My model did not consider what Yale economist Wm. Nordhaus called a “backstop technology” (defined as an unlimited energy resource that would take over when the oil price becomes too high). In the 1980s, the price of natural gas was so high and the price of oil so low that liquefied natural gas (LNG) did not really enter into consideration. Nowadays, however, natural gas is a serious competitor to crude oil.

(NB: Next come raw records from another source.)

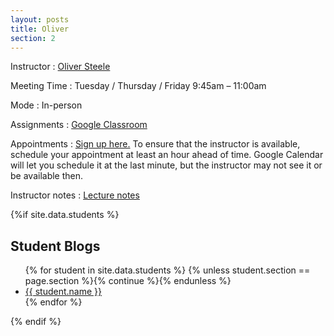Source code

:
 ```yaml
---
layout: posts
title: Oliver
section: 2
---
```


Instructor
: [Oliver Steele](ows1@nyu.edu)

Meeting Time
: Tuesday / Thursday / Friday 9:45am – 11:00am

Mode
: In-person

Assignments
: [Google Classroom](https://classroom.google.com/u/0/c/MjU4OTkxOTE0MDI1)

Appointments
: [Sign up here.](https://calendar.google.com/calendar/u/0/selfsched?sstoken=UU1TaDFWeEV2ZzFHfGRlZmF1bHR8NzBkMmRmNGEzZGE3ZDBmNzExMGUwYWZkYzkwZmFkYWI)
To ensure that the instructor is available, schedule your appointment at
  least an hour ahead of time. Google Calendar will let you schedule it at the
  last minute, but the instructor may not see it or be available then.

Instructor notes
: [Lecture notes](https://notes.osteele.com/courses/creative-coding)

{%if site.data.students %}

## Student Blogs

<ul class="shuffled">
{% for student in site.data.students %}
{% unless student.section == page.section %}{% continue %}{% endunless %}
<li><a href="{{ student.blog }}">{{ student.name }}</a></li>
{% endfor %}
 </ul>
{% endif %}
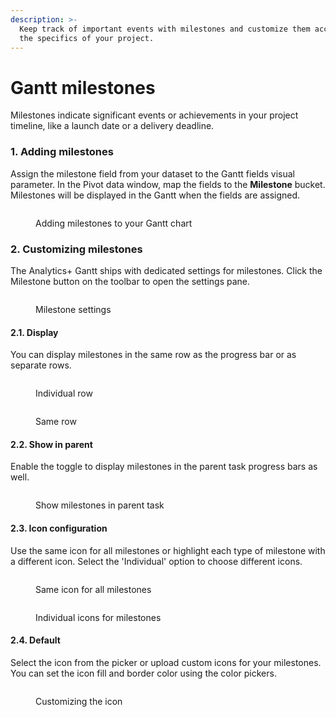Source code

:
```yaml
---
description: >-
  Keep track of important events with milestones and customize them according to
  the specifics of your project.
---
```


# Gantt milestones

Milestones indicate significant events or achievements in your project timeline, like a launch date or a delivery deadline.&#x20;

### 1. Adding milestones

Assign the milestone field from your dataset to the Gantt fields visual parameter. In the Pivot data window, map the fields to the **Milestone** bucket. Milestones will be displayed in the Gantt when the fields are assigned.

<figure><img src="../.gitbook/assets/image (24).png" alt=""><figcaption><p>Adding milestones to your Gantt chart</p></figcaption></figure>

### 2. Customizing milestones

The Analytics+ Gantt ships with dedicated settings for milestones. Click the Milestone button on the toolbar to open the settings pane.

<figure><img src="../.gitbook/assets/image (25).png" alt=""><figcaption><p>Milestone settings</p></figcaption></figure>

#### 2.1. Display

You can display milestones in the same row as the progress bar or as separate rows.

<div><figure><img src="../.gitbook/assets/image (26).png" alt=""><figcaption><p>Individual row</p></figcaption></figure> <figure><img src="../.gitbook/assets/2025-04-09_11h28_45.png" alt=""><figcaption><p>Same row</p></figcaption></figure></div>

#### 2.2. Show in parent

Enable the toggle to display milestones in the parent task progress bars as well.

<figure><img src="../.gitbook/assets/image (2023).png" alt=""><figcaption><p>Show milestones in parent task</p></figcaption></figure>

#### 2.3. Icon configuration

Use the same icon for all milestones or highlight each type of milestone with a different icon. Select the 'Individual' option to choose different icons.

<div><figure><img src="../.gitbook/assets/image (2024).png" alt=""><figcaption><p>Same icon for all milestones</p></figcaption></figure> <figure><img src="../.gitbook/assets/2025-04-09_11h44_52.png" alt=""><figcaption><p>Individual icons for milestones</p></figcaption></figure></div>

#### 2.4. Default

Select the icon from the picker or upload custom icons for your milestones. You can set the icon fill and border color using the color pickers.

<figure><img src="../.gitbook/assets/image (2025).png" alt=""><figcaption><p>Customizing the icon</p></figcaption></figure>
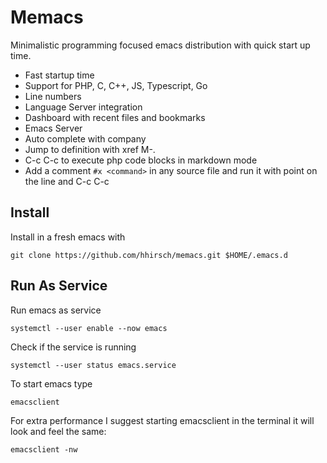 # Memacs
Minimalistic programming focused emacs distribution with quick start up time.

- Fast startup time
- Support for PHP, C, C++, JS, Typescript, Go
- Line numbers
- Language Server integration
- Dashboard with recent files and bookmarks
- Emacs Server
- Auto complete with company
- Jump to definition with xref M-.
- C-c C-c to execute php code blocks in markdown mode
- Add a comment `#x <command>` in any source file and run it with point on the line and C-c C-c
## Install
Install in a fresh emacs with
```
git clone https://github.com/hhirsch/memacs.git $HOME/.emacs.d
```

## Run As Service
Run emacs as service
```
systemctl --user enable --now emacs
```

Check if the service is running
```
systemctl --user status emacs.service
```

To start emacs type
```
emacsclient
```

For extra performance I suggest starting emacsclient in the terminal it will look and feel the same:
```
emacsclient -nw
```
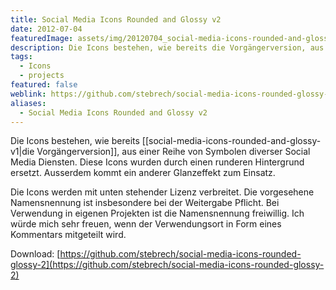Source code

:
 ```yaml
---
title: Social Media Icons Rounded and Glossy v2
date: 2012-07-04
featuredImage: assets/img/20120704_social-media-icons-rounded-and-glossy-v2_0.jpg
description: Die Icons bestehen, wie bereits die Vorgängerversion, aus einer Reihe von Symbolen diverser Social Media Diensten. Diese Icons wurden durch einen runderen Hintergrund ersetzt.
tags:
  - Icons
  - projects
featured: false
weblink: https://github.com/stebrech/social-media-icons-rounded-glossy-2
aliases:
  - Social Media Icons Rounded and Glossy v2
---
```

Die Icons bestehen, wie bereits [[social-media-icons-rounded-and-glossy-v1|die Vorgängerversion]], aus einer Reihe von Symbolen diverser Social Media Diensten. Diese Icons wurden durch einen runderen Hintergrund ersetzt. Ausserdem kommt ein anderer Glanzeffekt zum Einsatz.

Die Icons werden mit unten stehender Lizenz verbreitet. Die vorgesehene Namensnennung ist insbesondere bei der Weitergabe Pflicht. Bei Verwendung in eigenen Projekten ist die Namensnennung freiwillig. Ich würde mich sehr freuen, wenn der Verwendungsort in Form eines Kommentars mitgeteilt wird.

Download: [https://github.com/stebrech/social-media-icons-rounded-glossy-2](https://github.com/stebrech/social-media-icons-rounded-glossy-2)
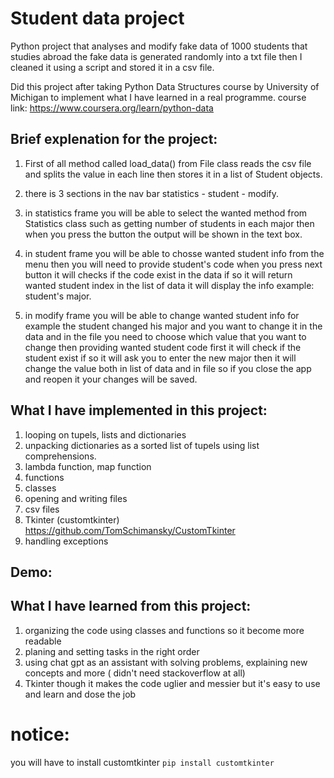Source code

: # Student data project

Python project that analyses and modify fake data of 1000 students that studies abroad the fake data is generated randomly into a txt file then I cleaned it using a script and stored it in a csv file.

Did this project after taking Python Data Structures course by University of Michigan to implement what I have learned in a real programme.
course link: https://www.coursera.org/learn/python-data

## Brief explenation for the project:
1. First of all method called load_data() from File class reads the csv file and splits the value in each line then stores it in a list of Student objects. 

2. there is 3 sections in the nav bar statistics - student - modify.

3. in statistics frame you will be able to select the wanted method from Statistics class such as getting number of students in each major then when you press the button the output will be shown in the text box.

4. in student frame you will be able to chosse wanted student info from the menu then you will need to provide student's code when you press next button it will checks if the code exist in the data if so it will return wanted student index in the list of data it will display the info 
example: student's major.

5. in modify frame you will be able to change wanted student info for example the student changed his major and you want to change it in the data and in the file you need to choose which value that you want to change then providing wanted student code first it will check if the student exist if so it will ask you to enter the new major then it will change the value both in list of data and in file so if you close the app and reopen it your changes will be saved.

## What I have implemented in this project:
1. looping on tupels, lists and dictionaries
2. unpacking dictionaries as a sorted list of tupels using list comprehensions.
3. lambda function, map function
4. functions
5. classes
6. opening and writing files
7. csv files
8. Tkinter (customtkinter) https://github.com/TomSchimansky/CustomTkinter
9. handling exceptions 

## Demo:

## What I have learned from this project:
1. organizing the code using classes and functions so it become more readable
2. planing and setting tasks in the right order
3. using chat gpt as an assistant with solving problems, explaining new concepts and more ( didn't need stackoverflow at all)
4. Tkinter though it makes the code uglier and messier but it's easy to use and learn and dose the job

# notice:
you will have to install customtkinter
```pip install customtkinter```
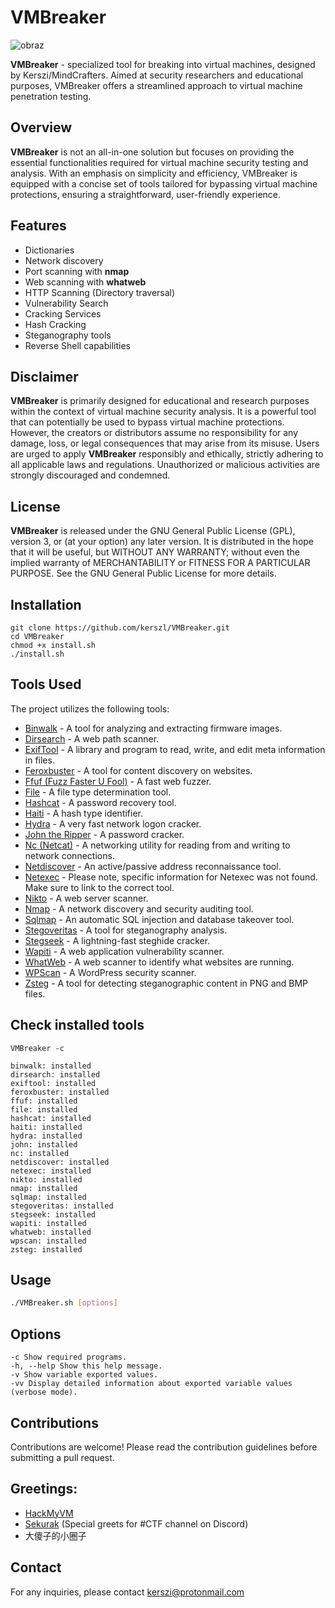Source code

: # VMBreaker

![obraz](https://github.com/kerszl/VMBreaker/assets/45152848/cead308e-4e78-474a-9982-e498e3187c61)

**VMBreaker** - specialized tool for breaking into virtual machines, designed by Kerszi/MindCrafters. Aimed at security researchers and educational purposes, VMBreaker offers a streamlined approach to virtual machine penetration testing.

## Overview

**VMBreaker** is not an all-in-one solution but focuses on providing the essential functionalities required for virtual machine security testing and analysis. With an emphasis on simplicity and efficiency, VMBreaker is equipped with a concise set of tools tailored for bypassing virtual machine protections, ensuring a straightforward, user-friendly experience.

## Features

- Dictionaries
- Network discovery
- Port scanning with **nmap**
- Web scanning with **whatweb**
- HTTP Scanning (Directory traversal)
- Vulnerability Search
- Cracking Services
- Hash Cracking
- Steganography tools
- Reverse Shell capabilities

## Disclaimer

**VMBreaker** is primarily designed for educational and research purposes within the context of virtual machine security analysis. It is a powerful tool that can potentially be used to bypass virtual machine protections. However, the creators or distributors assume no responsibility for any damage, loss, or legal consequences that may arise from its misuse. Users are urged to apply **VMBreaker** responsibly and ethically, strictly adhering to all applicable laws and regulations. Unauthorized or malicious activities are strongly discouraged and condemned.

## License

**VMBreaker** is released under the GNU General Public License (GPL), version 3, or (at your option) any later version. It is distributed in the hope that it will be useful, but WITHOUT ANY WARRANTY; without even the implied warranty of MERCHANTABILITY or FITNESS FOR A PARTICULAR PURPOSE. See the GNU General Public License for more details.

## Installation
```
git clone https://github.com/kerszl/VMBreaker.git
cd VMBreaker
chmod +x install.sh
./install.sh
```
## Tools Used

The project utilizes the following tools:

- [Binwalk](https://github.com/ReFirmLabs/binwalk) - A tool for analyzing and extracting firmware images.
- [Dirsearch](https://github.com/maurosoria/dirsearch) - A web path scanner.
- [ExifTool](https://exiftool.org/) - A library and program to read, write, and edit meta information in files.
- [Feroxbuster](https://github.com/epi052/feroxbuster) - A tool for content discovery on websites.
- [Ffuf (Fuzz Faster U Fool)](https://github.com/ffuf/ffuf) - A fast web fuzzer.
- [File](http://darwinsys.com/file/) - A file type determination tool.
- [Hashcat](https://hashcat.net/hashcat/) - A password recovery tool.
- [Haiti](https://github.com/Northern-Lights/haiti) - A hash type identifier.
- [Hydra](https://github.com/vanhauser-thc/thc-hydra) - A very fast network logon cracker.
- [John the Ripper](https://www.openwall.com/john/) - A password cracker.
- [Nc (Netcat)](http://nc110.sourceforge.net/) - A networking utility for reading from and writing to network connections.
- [Netdiscover](https://github.com/alexxy/netdiscover) - An active/passive address reconnaissance tool.
- [Netexec](https://github.com) - Please note, specific information for Netexec was not found. Make sure to link to the correct tool.
- [Nikto](https://github.com/sullo/nikto) - A web server scanner.
- [Nmap](https://nmap.org/) - A network discovery and security auditing tool.
- [Sqlmap](http://sqlmap.org/) - An automatic SQL injection and database takeover tool.
- [Stegoveritas](https://github.com/bannsec/stegoVeritas) - A tool for steganography analysis.
- [Stegseek](https://github.com/RickdeJager/stegseek) - A lightning-fast steghide cracker.
- [Wapiti](https://github.com/IFGHou/wapiti) - A web application vulnerability scanner.
- [WhatWeb](https://github.com/urbanadventurer/WhatWeb) - A web scanner to identify what websites are running.
- [WPScan](https://wpscan.org/) - A WordPress security scanner.
- [Zsteg](https://github.com/zed-0xff/zsteg) - A tool for detecting steganographic content in PNG and BMP files.

## Check installed tools
```
VMBreaker -c

binwalk: installed
dirsearch: installed
exiftool: installed
feroxbuster: installed
ffuf: installed
file: installed
hashcat: installed
haiti: installed
hydra: installed
john: installed
nc: installed
netdiscover: installed
netexec: installed
nikto: installed
nmap: installed
sqlmap: installed
stegoveritas: installed
stegseek: installed
wapiti: installed
whatweb: installed
wpscan: installed
zsteg: installed
```
## Usage

```bash
./VMBreaker.sh [options]
```
## Options
```
-c Show required programs.
-h, --help Show this help message.
-v Show variable exported values.
-vv Display detailed information about exported variable values (verbose mode).
```

## Contributions

Contributions are welcome! Please read the contribution guidelines before submitting a pull request.

## Greetings:

- [HackMyVM](https://hackmyvm.eu/)
- [Sekurak](https://sekurak.pl/) (Special greets for #CTF channel on Discord)
- 大傻子的小圈子

## Contact

For any inquiries, please contact kerszi@protonmail.com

Specifically, with natural gas around 4 dollars per million BTU (British Thermal Units), the price of oil should be about $24 a barrel, strictly on the basis of BTU equivalency. [Oil is a more flexible fuel than gas, which adds a considerable premium to the oil price.] This disparity between oil prices and gas prices became apparent by 2010, as soon as the US natural-gas price fell from $13 to $2 per million BTU, thanks to the shale revolution. [See also “Oil Price Enigma”] So the real question is: what has taken so long for the price of oil to collapse?

A partial answer is the increase of oil production worldwide, especially in the US, plus oil conservation, especially for motor vehicles, and the actual substitution of LNG and CNG (compressed natural gas) for many oil applications. In addition, major oil companies actually constructed expensive conversion plants to turn natural gas into gasoline, like Shell-Qatar’s GTL (gas to liquid) Pearl plant. Such plants cannot be built overnight and are no longer really economic with today’s oil prices. Yet they may have provided the impetus for the collapse.

What of the future?

Of the many parameters that are fed into my oil-price model, the most important for determining future prices turns out to be discount rate. Note that we are not talking about the normal economic discount rate, but rather the discount rate as seen by the Saudi oil producers. It is perhaps obvious that if they fear a loss of control over their oil, they will produce all-out and accept lower prices, even though it is not profit-maximizing. We may be seeing this now in their current decision to let prices collapse—even though their fears are not spelled out explicitly; they prefer to talk about “keeping market shares.”

It’s quite difficult to predict future oil prices; politics, especially as related to environment and CO2 emissions, has become more important than rational economics. Here are some examples: approval of the Keystone XL oil pipeline; legal challenges to Obama’s “war on coal” and the more recent plan to control methane emissions (which might cripple the shale-fracking revolution). Internationally, we have many more unpredictables: terrorist attacks, sabotage, and revolutions that affect oil production in key nations; all the way to war in the Persian Gulf that might cut world oil supply severely—with a huge jump in the world price.